The latest addition to the list of renowned restaurants, hotels and shopping streets is a strictly Made in Italy project by Baxter’s style department and coordinated by Stefano Guidotti. After the alpine resorts in Madonna di Campiglio, La Thuile, Brigels, Achental, Lana, dachas of the Tinkoff Collection of Courchevel and Val Thorens, now it’s finally the turn of the Engadin’s most classical destination: St. Moritz, with the Balthazar lounge bar, just waiting to be discovered, not only for its cocktails, but also in virtue of its warm and inviting interiors laden with peaceful and emotional ambiences.
The main interior is characterised by the reassuring presence of an ancient moulded dark wooden bar counter introducing a small, more informal ‘living’ area with sofa, armchairs, side tables, and an area with tables and chairs where visitors can sip their cocktails. A captivating and welcoming effect is generated by diffused amber lighting, along with golden reflections propagated by Lais suspended lamps.
In addition to this convivial spaces we have two ‘corollaries’, more intimate interiors accessible via small openings, as though they were ‘hidden rooms’. The first of these is an elegant private lounge dedicated to Dom Pérignon, the second is the Chef Table hall, where guests dine in close contact with chefs at work.
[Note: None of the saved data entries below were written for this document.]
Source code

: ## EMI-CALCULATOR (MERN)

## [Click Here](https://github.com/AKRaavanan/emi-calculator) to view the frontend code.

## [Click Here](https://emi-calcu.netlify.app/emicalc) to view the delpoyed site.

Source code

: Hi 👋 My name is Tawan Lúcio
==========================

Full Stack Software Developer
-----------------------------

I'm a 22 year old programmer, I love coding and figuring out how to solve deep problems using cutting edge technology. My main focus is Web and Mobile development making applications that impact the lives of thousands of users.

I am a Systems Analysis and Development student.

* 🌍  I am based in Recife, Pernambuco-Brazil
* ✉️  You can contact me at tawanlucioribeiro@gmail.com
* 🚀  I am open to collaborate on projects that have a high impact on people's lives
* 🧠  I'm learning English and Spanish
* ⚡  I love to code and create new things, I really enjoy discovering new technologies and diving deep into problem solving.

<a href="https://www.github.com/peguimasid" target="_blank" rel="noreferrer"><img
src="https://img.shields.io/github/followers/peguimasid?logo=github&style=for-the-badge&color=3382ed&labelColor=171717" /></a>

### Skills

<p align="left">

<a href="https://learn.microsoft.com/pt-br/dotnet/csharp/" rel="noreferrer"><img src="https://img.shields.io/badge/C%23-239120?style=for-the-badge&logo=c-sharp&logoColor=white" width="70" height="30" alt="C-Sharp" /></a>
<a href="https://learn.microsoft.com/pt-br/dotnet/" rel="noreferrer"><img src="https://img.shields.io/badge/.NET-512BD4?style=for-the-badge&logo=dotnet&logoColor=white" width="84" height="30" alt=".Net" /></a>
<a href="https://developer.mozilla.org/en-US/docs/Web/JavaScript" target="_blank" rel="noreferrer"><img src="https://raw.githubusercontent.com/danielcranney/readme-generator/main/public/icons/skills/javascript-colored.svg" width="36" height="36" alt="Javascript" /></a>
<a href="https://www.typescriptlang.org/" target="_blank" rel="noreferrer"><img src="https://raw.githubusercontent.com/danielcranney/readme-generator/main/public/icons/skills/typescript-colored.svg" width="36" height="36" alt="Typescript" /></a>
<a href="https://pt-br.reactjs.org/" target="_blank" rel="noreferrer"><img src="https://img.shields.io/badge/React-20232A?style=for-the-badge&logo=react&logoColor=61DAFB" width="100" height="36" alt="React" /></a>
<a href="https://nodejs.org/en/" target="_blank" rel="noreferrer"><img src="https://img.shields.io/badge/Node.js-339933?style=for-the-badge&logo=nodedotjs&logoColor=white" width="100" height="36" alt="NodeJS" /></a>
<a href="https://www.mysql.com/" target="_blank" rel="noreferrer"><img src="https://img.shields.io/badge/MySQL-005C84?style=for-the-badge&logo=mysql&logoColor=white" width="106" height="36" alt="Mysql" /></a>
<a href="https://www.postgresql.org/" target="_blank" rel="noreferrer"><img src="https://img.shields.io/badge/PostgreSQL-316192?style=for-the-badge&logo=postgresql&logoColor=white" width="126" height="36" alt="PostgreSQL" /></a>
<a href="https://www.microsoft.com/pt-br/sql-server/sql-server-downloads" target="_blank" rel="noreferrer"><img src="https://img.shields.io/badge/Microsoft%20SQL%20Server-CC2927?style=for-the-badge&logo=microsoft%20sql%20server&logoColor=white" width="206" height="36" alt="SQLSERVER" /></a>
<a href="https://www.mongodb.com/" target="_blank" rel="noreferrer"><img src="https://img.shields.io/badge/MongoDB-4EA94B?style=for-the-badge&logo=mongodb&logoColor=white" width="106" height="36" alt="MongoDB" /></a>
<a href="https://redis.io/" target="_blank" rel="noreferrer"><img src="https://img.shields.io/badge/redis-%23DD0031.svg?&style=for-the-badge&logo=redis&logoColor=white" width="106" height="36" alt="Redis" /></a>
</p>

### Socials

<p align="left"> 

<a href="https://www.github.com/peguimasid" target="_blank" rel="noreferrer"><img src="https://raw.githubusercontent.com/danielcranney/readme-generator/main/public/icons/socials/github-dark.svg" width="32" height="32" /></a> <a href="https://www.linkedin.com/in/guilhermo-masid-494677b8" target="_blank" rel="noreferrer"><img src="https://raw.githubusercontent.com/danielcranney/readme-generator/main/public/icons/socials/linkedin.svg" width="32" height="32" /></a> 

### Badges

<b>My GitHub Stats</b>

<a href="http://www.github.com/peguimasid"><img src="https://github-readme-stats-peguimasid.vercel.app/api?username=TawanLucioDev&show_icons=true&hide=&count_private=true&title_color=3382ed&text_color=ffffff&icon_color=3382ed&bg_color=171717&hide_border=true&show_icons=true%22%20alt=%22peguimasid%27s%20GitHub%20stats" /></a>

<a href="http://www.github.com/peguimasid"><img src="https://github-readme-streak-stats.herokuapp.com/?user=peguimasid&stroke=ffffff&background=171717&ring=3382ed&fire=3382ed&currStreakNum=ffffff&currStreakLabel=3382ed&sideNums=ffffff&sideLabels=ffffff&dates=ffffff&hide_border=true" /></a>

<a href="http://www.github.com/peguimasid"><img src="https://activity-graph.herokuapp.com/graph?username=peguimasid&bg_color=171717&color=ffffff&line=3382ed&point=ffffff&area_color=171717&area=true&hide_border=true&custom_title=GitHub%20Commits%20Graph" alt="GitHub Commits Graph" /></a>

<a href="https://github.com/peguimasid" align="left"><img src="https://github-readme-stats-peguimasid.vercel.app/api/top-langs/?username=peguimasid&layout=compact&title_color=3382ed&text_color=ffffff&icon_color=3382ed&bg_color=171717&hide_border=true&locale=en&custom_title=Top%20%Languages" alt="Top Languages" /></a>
The kitchen is in full view, distinguished by a dark green ceramic cladding with chevron pattern, and a large floor-to-ceiling window which insulates, without concealing.
The overall design for Balthazar is made special by the articulated configuration of space, the lighting design, the layout of functional areas and the sheer richness of materials and decorations: full-bodied leathers covering seats and sofas, precious metals, blended forms and colours, and not least, the richness of coverings. In particular, the walls and ceilings of both private halls become an opportunity for flaunting inspired floral decorations, cascaded, or as a hyper-realistic backdrop.